Multiple agencies, including the Phoenix police department and the Arizona Department of Health Services, are now investigating the woman’s sexual assault.
“During this time, the agency has required heightened safety measures be implemented at the facility, including increased staff presence during patient interactions; increased monitoring of the patient care areas; and increased security measures with respect to visitors at the facility,” Arizona Department of Health Services spokesperson Melissa Blasius-Nuanez said Friday.
The department’s records show that in 2013, a male staffer at Hacienda HealthCare was fired after colleagues reported him making “sexually explicit remarks” about patients, according to the New York Times. The employee was fired and the facility instituted new training policies on reporting patient abuse.
A local OB-GYN told KTVK it was a “miracle” there were no severe complications during the birth.
“This was an extremely dangerous situation with no monitoring,” Dr. Greg Marchand said. “It could have been an active labor for hours or even days. This easily could have resulted in a fetal death.

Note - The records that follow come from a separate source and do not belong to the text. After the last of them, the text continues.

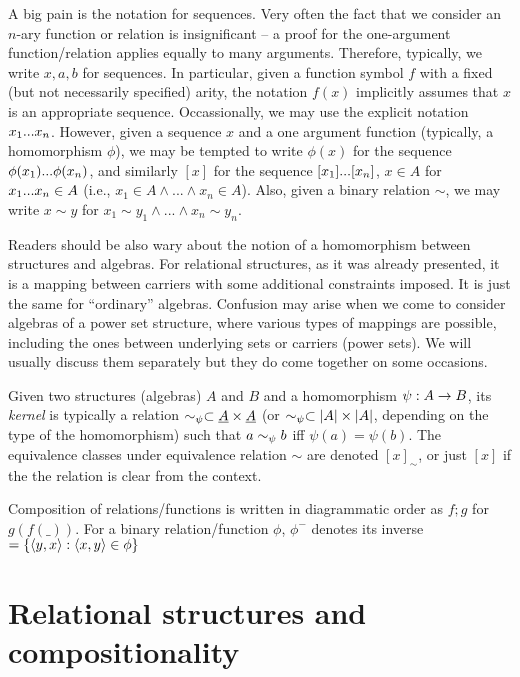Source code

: \documentclass[10pt]{article}
\begin{document}
A big pain is the notation for sequences. Very often the fact that we consider
an $n$-ary function or relation is insignificant -- a proof for 
the one-argument function/relation applies equally to many arguments. 
Therefore, typically, we write
$x,a,b$ for sequences. In particular, given a function symbol $f$ with a fixed (but
not necessarily specified)
arity, the notation $f(x)$ implicitly assumes that $x$ is an appropriate sequence.
Occassionally, we may use the explicit notation $x_{1}...x_{n}$.
However,
given a sequence $x$ and a one argument function (typically, a homomorphism
 $\phi$), we may be tempted to write $\phi(x)$ for the sequence
$\phi(x_{1})...\phi(x_{n})$, and similarly $[x]$ for the sequence $[x_{1}]...[x_{n}]$, 
$x\in A$ for $x_{1}...x_{n}\in A$ (i.e., $x_1\in A\land...\land x_n\in A$).
Also, given a binary relation $\sim$, 
we may write $x\sim y$ for $x_1\sim y_1 \land...\land x_n\sim y_n$.

Readers should be also wary about the notion of a homomorphism between
structures and algebras. For relational structures, as it was already
presented, it is a mapping between carriers with some additional
constraints imposed. It is just the same for ``ordinary''
algebras. Confusion may arise when we come to consider algebras
of a power set structure, where various types of mappings are possible,
including the ones between underlying sets or carriers (power
sets). We will usually discuss them separately but they do come
together on some occasions. 

Given two structures (algebras) $A$ and $B$ and a homomorphism $\psi :
A \rightarrow B$, its {\em kernel\/} is typically a relation
$\sim_\psi \subset \underline {A}\times\underline {A}$ 
(or $\sim_\psi \subset |A|\times |A|$, depending on the type of the 
homomorphism) such that
$a\sim_\psi b$ iff $\psi(a)=\psi(b)$. The equivalence classes under
equivalence relation $\sim$ are denoted $[x]_\sim$, or just $[x]$ if 
the the relation is clear from the context.

Composition of relations/functions is written in diagrammatic order
as $f;g$ for $g(f(\_))$. For a binary relation/function $\phi$, $\phi^-$
 denotes its inverse $=\{\langle y,x\rangle:\langle x,y\rangle\in\phi\}$



\section{Relational structures and compositionality}
\label{se:comp}
\end{document}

“There’s no doubt she was able to feel pain, but how much consciousness there was to really take the suffering from that is what I don’t know,” he added.
A spokesperson for the Arizona Coalition to End Sexual and Domestic Violence, meanwhile, worries there could be more victims at the nursing facility.
“Many sexual assault perpetrators are actually looking for situations where people are in isolated or vulnerable positions,” spokesperson Tasha Menaker told KTVK. “Because most perpetrators are not reported to police or their cases don't actually move forward, we always don't know if someone has a history of engaging in sexual harm against people.
“Our hope is that there will be a thorough investigation that identifies the person who did this, and [if] for some reason we weren't to see a thorough investigation, we would take further steps.”